Cada viernes, Aleisa Ribalta nos presenta un escritor sueco
Hace ya muchos años de ese, mi segundo exilio. Cuando me iba definitivamente de España, compré una antología de poemas de Tomas Tranströmer y un libro de relatos de Lars Gustafsson, traducidos al castellano. Me subí a aquel avión más vacía que cuando me fui de Cuba. Esta vez lo había perdido todo. En aquel primer exilio me servía de asidero la lengua. Con eso se siente cualquiera menos solo, menos exiliado. Ahora sí era este el viaje de un desamparado. Un paria sin palabras, más desamparada que al quedarme sin patria, por contradictorio que parezca.

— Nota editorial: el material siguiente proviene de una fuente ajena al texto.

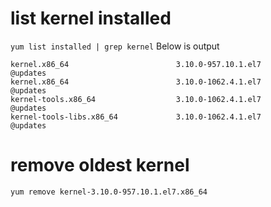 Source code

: # list kernel installed
`yum list installed | grep kernel`
Below is output
```
kernel.x86_64                        3.10.0-957.10.1.el7               @updates                                                                                                                                                              
kernel.x86_64                        3.10.0-1062.4.1.el7               @updates                                                                                                                                                              
kernel-tools.x86_64                  3.10.0-1062.4.1.el7               @updates                                                                                                                                                              
kernel-tools-libs.x86_64             3.10.0-1062.4.1.el7               @updates 
```
# remove oldest kernel
`yum remove kernel-3.10.0-957.10.1.el7.x86_64`

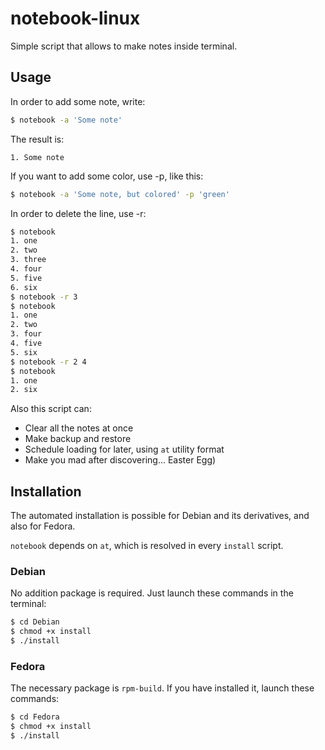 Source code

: # notebook-linux
Simple script that allows to make notes inside terminal.

## Usage
In order to add some note, write:
```bash
$ notebook -a 'Some note'
```
The result is:
```
1. Some note
```
If you want to add some color, use -p, like this:
```bash
$ notebook -a 'Some note, but colored' -p 'green'
```
In order to delete the line, use -r:
```bash
$ notebook
1. one
2. two
3. three
4. four
5. five
6. six
$ notebook -r 3
$ notebook
1. one
2. two
3. four
4. five
5. six
$ notebook -r 2 4
$ notebook
1. one
2. six
```
Also this script can:
* Clear all the notes at once
* Make backup and restore
* Schedule loading for later, using `at` utility format
* Make you mad after discovering... Easter Egg)

## Installation
The automated installation is possible for Debian and its derivatives, and also for Fedora.

`notebook` depends on `at`, which is resolved in every `install` script.
### Debian
No addition package is required. Just launch these commands in the terminal:
```bash
$ cd Debian
$ chmod +x install
$ ./install
```
### Fedora
The necessary package is `rpm-build`. If you have installed it, launch these commands:
```bash
$ cd Fedora
$ chmod +x install
$ ./install
```
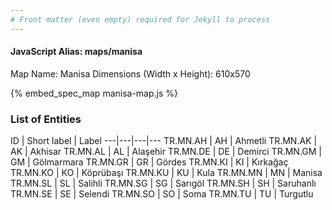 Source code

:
 ```yaml
---
# Front matter (even empty) required for Jekyll to process
---
```


#### JavaScript Alias: maps/manisa

Map Name: Manisa
Dimensions (Width x Height): 610x570



{% embed_spec_map manisa-map.js %}

### List of Entities

ID | Short label | Label
---|---|---|---
TR.MN.AH | AH | Ahmetli
TR.MN.AK | AK | Akhisar
TR.MN.AL | AL | Alaşehir
TR.MN.DE | DE | Demirci
TR.MN.GM | GM | Gölmarmara
TR.MN.GR | GR | Gördes
TR.MN.KI | KI | Kırkağaç
TR.MN.KO | KO | Köprübaşı
TR.MN.KU | KU | Kula
TR.MN.MN | MN | Manisa
TR.MN.SL | SL | Salihli
TR.MN.SG | SG | Sarıgöl
TR.MN.SH | SH | Saruhanlı
TR.MN.SE | SE | Selendi
TR.MN.SO | SO | Soma
TR.MN.TU | TU | Turgutlu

Estaba convencida de que llevar libros de dos grandes poetas era suficiente talismán. “Con estos dos voy en coche, por lo menos para ir entendiendo”, me dije. Leía y leía en el avión. La verdad es que no entendía ni papa, ni en español, ni en chino. Pertenecían a una realidad tan distinta, tan desconocida, tan lejos de la mía. Necesitaría muchos años de aprendizaje y de esos amigos buenos que me acogieron, de otros poetas por descubrir, libros y más libros. También me ayudaría la dulce voz de Helena dell’Ara, mi profesora de literatura. Me ayudarían la propia naturaleza y esas bruscas estaciones que jamás soñé. Me ayudarían la nieve, el frío, la neblina y la lenta llegada de la primavera, esa cosa que los suecos llaman “längtan”, una mezcla de nostalgia por lo nuevo y la añoranza de lo perdido.

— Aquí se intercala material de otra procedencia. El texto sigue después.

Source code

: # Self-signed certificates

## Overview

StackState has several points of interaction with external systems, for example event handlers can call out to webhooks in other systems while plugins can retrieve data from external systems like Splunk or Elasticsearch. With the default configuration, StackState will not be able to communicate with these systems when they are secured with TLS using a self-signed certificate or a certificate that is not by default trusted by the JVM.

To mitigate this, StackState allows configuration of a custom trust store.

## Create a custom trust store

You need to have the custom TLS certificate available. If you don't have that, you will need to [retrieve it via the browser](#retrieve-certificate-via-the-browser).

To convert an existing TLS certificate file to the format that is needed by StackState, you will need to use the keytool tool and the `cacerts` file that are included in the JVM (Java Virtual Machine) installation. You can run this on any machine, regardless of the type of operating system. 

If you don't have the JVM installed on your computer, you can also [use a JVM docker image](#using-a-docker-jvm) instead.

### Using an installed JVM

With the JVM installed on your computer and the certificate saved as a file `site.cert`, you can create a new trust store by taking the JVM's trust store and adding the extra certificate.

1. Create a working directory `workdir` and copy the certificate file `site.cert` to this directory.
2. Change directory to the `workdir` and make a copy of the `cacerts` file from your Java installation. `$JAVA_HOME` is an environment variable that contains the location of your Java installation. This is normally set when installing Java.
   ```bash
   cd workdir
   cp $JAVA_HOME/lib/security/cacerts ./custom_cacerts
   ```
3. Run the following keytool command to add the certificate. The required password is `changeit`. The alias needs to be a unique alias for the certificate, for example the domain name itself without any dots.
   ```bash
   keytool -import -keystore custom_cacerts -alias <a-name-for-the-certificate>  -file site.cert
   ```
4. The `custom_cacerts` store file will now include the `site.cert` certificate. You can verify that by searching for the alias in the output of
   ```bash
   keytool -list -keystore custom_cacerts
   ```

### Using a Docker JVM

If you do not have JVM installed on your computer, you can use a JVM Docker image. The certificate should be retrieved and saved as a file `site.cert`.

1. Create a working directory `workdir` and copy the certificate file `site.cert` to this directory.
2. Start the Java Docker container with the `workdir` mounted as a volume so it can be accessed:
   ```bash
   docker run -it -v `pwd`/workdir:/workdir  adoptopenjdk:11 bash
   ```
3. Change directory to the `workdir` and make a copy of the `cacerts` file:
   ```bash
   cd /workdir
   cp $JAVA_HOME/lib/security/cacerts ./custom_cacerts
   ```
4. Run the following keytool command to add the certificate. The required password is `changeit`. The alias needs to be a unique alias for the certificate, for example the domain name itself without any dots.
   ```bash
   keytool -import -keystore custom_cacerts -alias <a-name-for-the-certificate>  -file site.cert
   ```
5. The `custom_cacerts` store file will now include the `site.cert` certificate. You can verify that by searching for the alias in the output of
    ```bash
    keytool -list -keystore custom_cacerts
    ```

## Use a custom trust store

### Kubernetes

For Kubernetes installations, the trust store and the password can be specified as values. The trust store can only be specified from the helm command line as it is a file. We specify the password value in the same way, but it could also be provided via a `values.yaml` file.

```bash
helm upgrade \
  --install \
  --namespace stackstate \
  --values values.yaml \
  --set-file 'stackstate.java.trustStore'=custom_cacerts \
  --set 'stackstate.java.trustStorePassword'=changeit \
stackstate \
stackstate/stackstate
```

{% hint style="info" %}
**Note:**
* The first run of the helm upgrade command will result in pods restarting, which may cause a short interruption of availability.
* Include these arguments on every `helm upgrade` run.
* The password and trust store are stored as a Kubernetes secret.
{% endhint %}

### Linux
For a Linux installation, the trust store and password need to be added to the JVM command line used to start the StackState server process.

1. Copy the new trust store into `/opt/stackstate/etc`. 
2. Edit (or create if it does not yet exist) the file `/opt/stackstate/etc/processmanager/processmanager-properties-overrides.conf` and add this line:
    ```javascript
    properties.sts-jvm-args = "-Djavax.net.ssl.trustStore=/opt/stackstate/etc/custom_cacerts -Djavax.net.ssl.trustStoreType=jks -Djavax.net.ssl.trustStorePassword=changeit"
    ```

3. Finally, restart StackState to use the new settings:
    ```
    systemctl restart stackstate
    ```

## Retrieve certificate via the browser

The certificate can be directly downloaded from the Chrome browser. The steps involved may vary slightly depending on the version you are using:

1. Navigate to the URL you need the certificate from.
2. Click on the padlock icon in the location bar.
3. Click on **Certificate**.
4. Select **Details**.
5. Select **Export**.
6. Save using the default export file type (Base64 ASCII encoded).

De aquellos primeros meses en Suecia recuerdo que pasaba horas en la biblioteca, donde sacaba una y otra vez los mismos libros que antes había leído en español, me sentía medianamente a salvo si mis lecturas eran “relecturas”. Quería leerlos en la lengua que necesitaba aprender pero aquellos garabatos seguían siendo pura y dura runa-jeroglífico, enigma que se resistía como podía a ser revelado. Probé de todo. Largas sesiones bilingües, cabezazos de ampanga con los diccionarios y muchas horas de anotar y anotar en unos cuadernos que hoy me dan un poco de risa. Al cabo de largos meses y de esos inolvidables e intensos cursos de sueco, Dios y Tranströmer mediante, ya balbuceaba como podía el vocabulario básico del día a día y dos o tres palabras de esas ”cultas” que me regalaba el poeta.

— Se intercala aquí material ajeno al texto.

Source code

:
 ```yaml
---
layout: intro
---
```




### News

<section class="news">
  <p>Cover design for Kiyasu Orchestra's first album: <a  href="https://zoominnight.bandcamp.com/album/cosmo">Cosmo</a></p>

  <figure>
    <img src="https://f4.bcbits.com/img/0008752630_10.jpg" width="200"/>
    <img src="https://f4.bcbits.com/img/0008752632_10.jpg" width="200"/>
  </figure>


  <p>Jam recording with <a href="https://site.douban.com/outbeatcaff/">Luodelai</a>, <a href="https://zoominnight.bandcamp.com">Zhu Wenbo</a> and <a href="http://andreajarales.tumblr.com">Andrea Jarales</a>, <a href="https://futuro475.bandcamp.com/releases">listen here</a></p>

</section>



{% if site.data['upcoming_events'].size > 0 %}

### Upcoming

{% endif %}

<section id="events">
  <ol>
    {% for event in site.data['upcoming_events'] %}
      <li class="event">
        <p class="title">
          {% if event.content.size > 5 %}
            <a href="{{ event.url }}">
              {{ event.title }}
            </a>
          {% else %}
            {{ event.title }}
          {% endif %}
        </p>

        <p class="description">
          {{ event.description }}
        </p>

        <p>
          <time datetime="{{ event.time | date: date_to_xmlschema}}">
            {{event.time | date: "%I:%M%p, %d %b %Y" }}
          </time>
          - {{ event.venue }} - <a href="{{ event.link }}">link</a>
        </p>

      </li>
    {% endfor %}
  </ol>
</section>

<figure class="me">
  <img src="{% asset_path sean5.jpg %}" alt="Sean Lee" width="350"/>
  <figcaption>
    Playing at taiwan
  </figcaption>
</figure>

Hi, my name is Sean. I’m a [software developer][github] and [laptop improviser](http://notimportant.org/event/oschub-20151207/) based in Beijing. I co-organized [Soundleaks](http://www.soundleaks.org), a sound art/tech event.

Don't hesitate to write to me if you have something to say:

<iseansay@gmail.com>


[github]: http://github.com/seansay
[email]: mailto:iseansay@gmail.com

Con los años me fui haciendo amiga de un buen tipo, me especialicé en mirar amaneceres del polo, parejas de amantes furtivos, escuché a Schubert y a Bach haciendo del piano un ejercicio poético de lector canuto pero con curiosidad inusual, yo que siempre he creído no entender ni jota de música. Pero el poeta sí sabía y yo me dejaba guiar. Si miraba el amanecer no era por el amanecer en sí, sino por descubrir cómo es que lograba alguien describirlo así. Curiosa y muy asiática su manera de contar pero a la vez tan nórdica. Desde las lecturas de Tranströmer pude llegar a otros poetas, entre ellos Strindberg. Nadie como él para entender el mundo, y al describirlo, casi pintarlo con palabras, dejarlo como delante de los ojos, detenido. Un instante perfectamente dibujado ante los ojos, eso es su poesía. Una precisa y certera foto.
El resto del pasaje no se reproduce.